# [Task statement]
Each line of the data holding "issued" should be found and copied.
+ + + + +
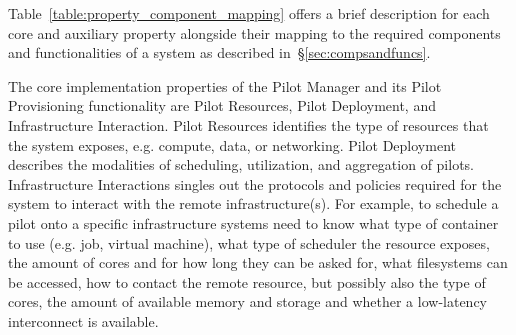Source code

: \documentclass{sig-alternate}
\begin{document}


 



Table~\ref{table:property_component_mapping} offers a brief description for each
core and auxiliary property alongside their mapping to the required components
and functionalities of a \pilot system as described
in~\S\ref{sec:compsandfuncs}.

The core implementation properties of the Pilot Manager and its Pilot
Provisioning functionality are Pilot Resources, Pilot Deployment, and
Infrastructure Interaction. Pilot Resources identifies the type of resources
that the \pilot system exposes, e.g. compute, data, or networking. Pilot
Deployment describes the modalities of scheduling, utilization, and aggregation
of pilots. Infrastructure Interactions singles out the protocols and policies
required for the \pilot system to interact with the remote infrastructure(s).
For example, to schedule a pilot onto a specific infrastructure \pilot systems
need to know what type of container to use (e.g. job, virtual machine), what
type of scheduler the resource exposes, the amount of cores and for how long
they can be asked for, what filesystems can be accessed, how to contact the
remote resource, but possibly also the type of cores, the amount of available
memory and storage and whether a low-latency interconnect is available.

\end{document}
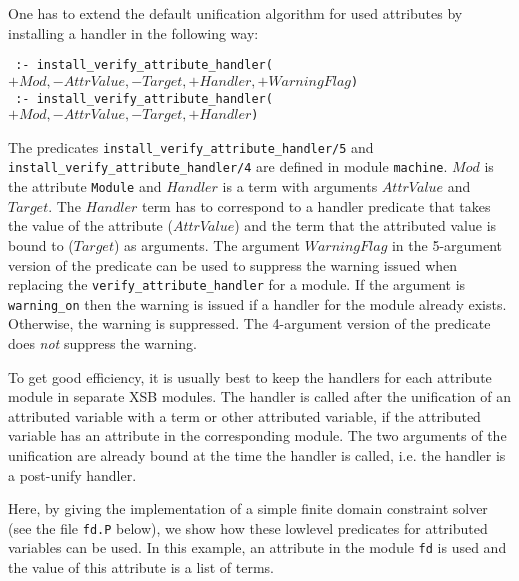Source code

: One has to extend the default unification algorithm for used
attributes by installing a handler in the following way:

\noindent
{\tt
:- install\_verify\_attribute\_handler($+Mod, -AttrValue, -Target, +Handler, +WarningFlag$)}
\\
{\tt
  :- install\_verify\_attribute\_handler($+Mod, -AttrValue, -Target, +Handler$)}

\noindent The
predicates
\texttt{install\_verify\_attribute\_handler/5}
and
\texttt{install\_verify\_attribute\_handler/4}
are defined in module \texttt{machine}. $Mod$ is the
attribute {\tt Module} and $Handler$ is a term with arguments
$AttrValue$ and $Target$. The $Handler$ term has to correspond to a
handler predicate that takes the value of the attribute ($AttrValue$)
and the term that the attributed value is bound to ($Target$) as
arguments. The argument $WarningFlag$ in the 5-argument version of the
predicate can be used to suppress the warning issued when replacing the
{\tt verify\_attribute\_handler} for a module. If the argument is
{\tt warning\_on} then the warning is issued if a handler for the module
already exists. Otherwise, the warning is suppressed. 
The 4-argument version of the predicate does \emph{not} suppress the
warning. 

To get good efficiency, it is usually best to keep the
handlers for each attribute module in separate XSB modules.
The handler is called after the unification of an attributed variable
with a term or other attributed variable, if the attributed variable
has an attribute in the corresponding module. The two arguments of the
unification are already bound at the time the handler is called,
i.e. the handler is a post-unify handler.

Here, by giving the implementation of a simple finite domain
constraint solver (see the file \texttt{fd.P} below), we show how
these lowlevel predicates for attributed variables can be used.  In
this example, an attribute in the module \texttt{fd} is used and the
value of this attribute is a list of terms.

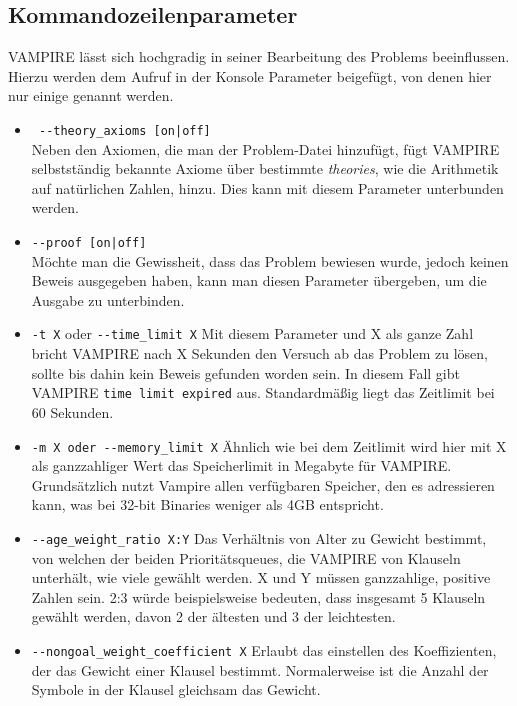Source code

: \documentclass{article}
\begin{document}
\subsection{Kommandozeilenparameter}
\label{subsec:commands}
VAMPIRE lässt sich hochgradig in seiner Bearbeitung des Problems beeinflussen. Hierzu werden dem Aufruf in der Konsole Parameter beigefügt, von denen hier nur einige genannt werden.
\begin{itemize}
	\item \verb= --theory_axioms [on|off]= \label{arg:theoryaxiomsoff}\\
	Neben den Axiomen, die man der Problem-Datei hinzufügt, fügt VAMPIRE selbstständig bekannte 
	Axiome über bestimmte \emph{theories}, wie die Arithmetik auf natürlichen Zahlen, hinzu. 
	Dies kann mit diesem Parameter unterbunden werden.
	\item \verb=--proof [on|off]= \label{arg:proofoff}\\
	Möchte man die Gewissheit, dass das Problem bewiesen wurde, jedoch keinen Beweis ausgegeben haben, kann man diesen Parameter übergeben, um die Ausgabe zu unterbinden.

\item \verb|-t X| oder \verb|--time_limit X| \label{arg:timelimit}
Mit diesem Parameter und X als ganze Zahl bricht VAMPIRE nach X Sekunden den Versuch ab das Problem zu lösen, sollte bis dahin kein Beweis gefunden worden sein.
In diesem Fall gibt VAMPIRE \texttt{time limit expired} aus. Standardmäßig liegt das Zeitlimit bei 60  Sekunden.

\item \verb|-m X oder --memory_limit X| \label{arg:memorylimit}
Ähnlich wie bei dem Zeitlimit wird hier mit X als ganzzahliger Wert das Speicherlimit in Megabyte für VAMPIRE. Grundsätzlich nutzt Vampire allen verfügbaren Speicher, den es adressieren kann, was bei 32-bit Binaries weniger als 4GB entspricht.

\item \verb|--age_weight_ratio X:Y| \label{arg:ageweightratio}
Das Verhältnis von Alter zu Gewicht bestimmt, von welchen der beiden Prioritätsqueues, die VAMPIRE von Klauseln unterhält, wie viele gewählt werden. X und Y müssen ganzzahlige, positive Zahlen sein.
2:3 würde beispielsweise bedeuten, dass insgesamt 5 Klauseln gewählt werden, davon 2 der ältesten und 3 der leichtesten. 

\item \verb|--nongoal_weight_coefficient X| \label{arg:weightcoefficient}
Erlaubt das einstellen des Koeffizienten, der das Gewicht einer Klausel bestimmt. Normalerweise ist die Anzahl der Symbole in der Klausel gleichsam das Gewicht.


\end{itemize}
\end{document}
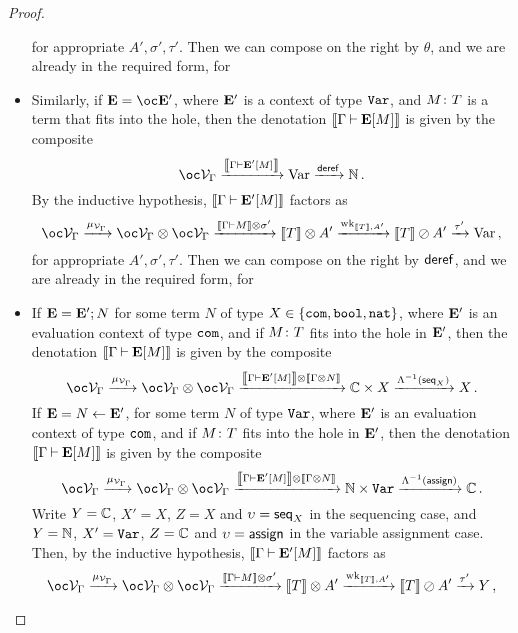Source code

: \documentclass[11pt]{report}
\begin{document}
\begin{proof}
\begin{itemize}
\[        \]
      for appropriate $A',\sigma',\tau'$.  
      Then we can compose on the right by $\theta$, and we are already in the required form, for
    \item Similarly, if $\EE = \oc\EE'$, where ${\mathbf{E}}'$ is a context of type ${\mathtt{Var}}$, and $M\colon T$ is a term that fits into the hole, then the denotation $\left\llbracket\Gamma\mathbin{\vdash}{\mathbf{E}}[M]\right\rrbracket$ is given by the composite
      \[
        \oc \V_\Gamma \xrightarrow{\deno{\Gamma \ts \EE'[M]}} \Varr \xrightarrow{\dereff} \bN\,.
        \]
      By the inductive hypothesis, $\left\llbracket\Gamma\mathbin{\vdash}{\mathbf{E}}'[M]\right\rrbracket$ factors as
      \[
        \oc\V_\Gamma \xrightarrow{\mu_{\V_\Gamma}} \oc \V_\Gamma \tensor \oc \V_\Gamma \xrightarrow{\deno{\Gamma\ts M}\tensor\sigma'} \deno{T}\tensor A' \xrightarrow{\wk_{\deno{T},A'}} \deno{T} \sequoid A' \xrightarrow{\tau'} \Varr\,,
        \]
      for appropriate $A',\sigma',\tau'$.  
      Then we can compose on the right by $\operatorname{\mathsf{deref}}$, and we are already in the required form, for
    \item If ${\mathbf{E}}={\mathbf{E}}';N$ for some term $N$ of type $X\in\{{\mathtt{com}},{\mathtt{bool}},{\mathtt{nat}}\}$, where ${\mathbf{E}}'$ is an evaluation context of type ${\mathtt{com}}$, and if $M\colon T$ fits into the hole in ${\mathbf{E}}'$, then the denotation $\left\llbracket\Gamma\mathbin{\vdash}{\mathbf{E}}[M]\right\rrbracket$ is given by the composite
      \[
        \oc\V_\Gamma \xrightarrow{\mu_{\V_\Gamma}} \oc\V_\Gamma \tensor \oc\V_\Gamma \xrightarrow{\deno{\Gamma\ts\EE'[M]}\tensor\deno{\Gamma\tensor N}} \bC \times X \xrightarrow{\Lambda\inv(\seq_X)} X\,.
        \]
      If ${\mathbf{E}} = N\gets{\mathbf{E}}'$, for some term $N$ of type ${\mathtt{Var}}$, where ${\mathbf{E}}'$ is an evaluation context of type ${\mathtt{com}}$, and if $M\colon T$ fits into the hole in ${\mathbf{E}}'$, then the denotation $\left\llbracket\Gamma\mathbin{\vdash}{\mathbf{E}}[M]\right\rrbracket$ is given by the composite
      \[
        \oc\V_\Gamma \xrightarrow{\mu_{\V_\Gamma}} \oc\V_\Gamma \tensor \oc\V_\Gamma \xrightarrow{\deno{\Gamma\ts\EE'[M]}\tensor\deno{\Gamma\tensor N}} \bN \times \Var \xrightarrow{\Lambda\inv(\assign)} \bC\,.
        \]
      Write $Y=\mathbb{C}$, $X'=X$, $Z=X$ and $\upsilon=\operatorname{{\mathsf{seq}}}_X$ in the sequencing case, and $Y=\mathbb{N}$, $X'={\mathtt{Var}}$, $Z=\mathbb{C}$ and $\upsilon=\operatorname{\mathsf{assign}}$ in the variable assignment case.
      Then, by the inductive hypothesis, $\left\llbracket\Gamma\mathbin{\vdash}{\mathbf{E}}'[M]\right\rrbracket$ factors as
      \[
        \oc\V_\Gamma \xrightarrow{\mu_{\V_\Gamma}} \oc \V_\Gamma \tensor \oc \V_\Gamma \xrightarrow{\deno{\Gamma\ts M}\tensor\sigma'} \deno{T}\tensor A' \xrightarrow{\wk_{\deno{T},A'}} \deno{T} \sequoid A' \xrightarrow{\tau'} Y\,,
\]
\end{itemize}
\end{proof}
\end{document}
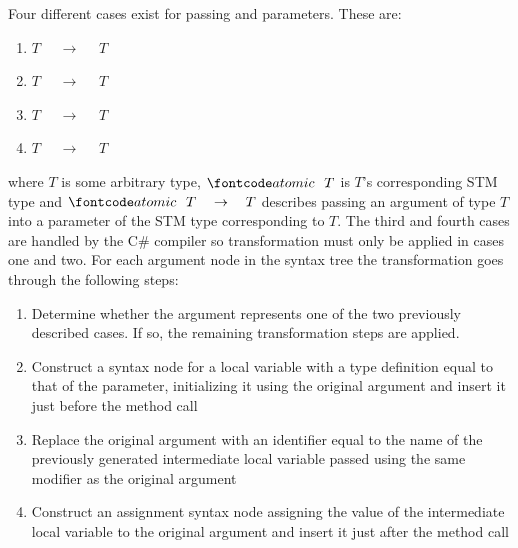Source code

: Four different cases exist for passing  and  parameters. These are:
\begin{enumerate}
	\item $T$ $\quad \rightarrow \quad$  $T$
	\item {} $T$ $\quad \rightarrow\quad$ $T$
	\item {} $T$ $\quad \rightarrow\quad$  $T$
	\item $T$ $\quad \rightarrow \quad$ $T$
\end{enumerate} 
where $T$ is some arbitrary type, $\text{ } \bscode{atomic} \quad  T$ is $T$'s corresponding \ac{STM} type and $\text{ } \bscode{atomic} \quad T \quad \rightarrow \quad T$ describes passing an argument of type $T$ into a parameter of the \ac{STM} type corresponding to $T$. The third and fourth cases are handled by the C\# compiler so transformation must only be applied in cases one and two.
For each argument node in the syntax tree the transformation goes through the following steps:
\begin{enumerate}
	\item Determine whether the argument represents one of the two previously described cases. If so, the remaining transformation steps are applied.
	\item Construct a syntax node for a local variable with a type definition equal to that of the parameter, initializing it using the original argument and insert it just before the method call
	\item Replace the original argument with an identifier equal to the name of the previously generated intermediate local variable passed using the same modifier as the original argument
	\item Construct an assignment syntax node assigning the value of the intermediate local variable to the original argument and insert it just after the method call
\end{enumerate}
+ + + + +
# [Finished task]
predicate can be used to suppress the warning issued when replacing the
{\tt warning\_on} then the warning is issued if a handler for the module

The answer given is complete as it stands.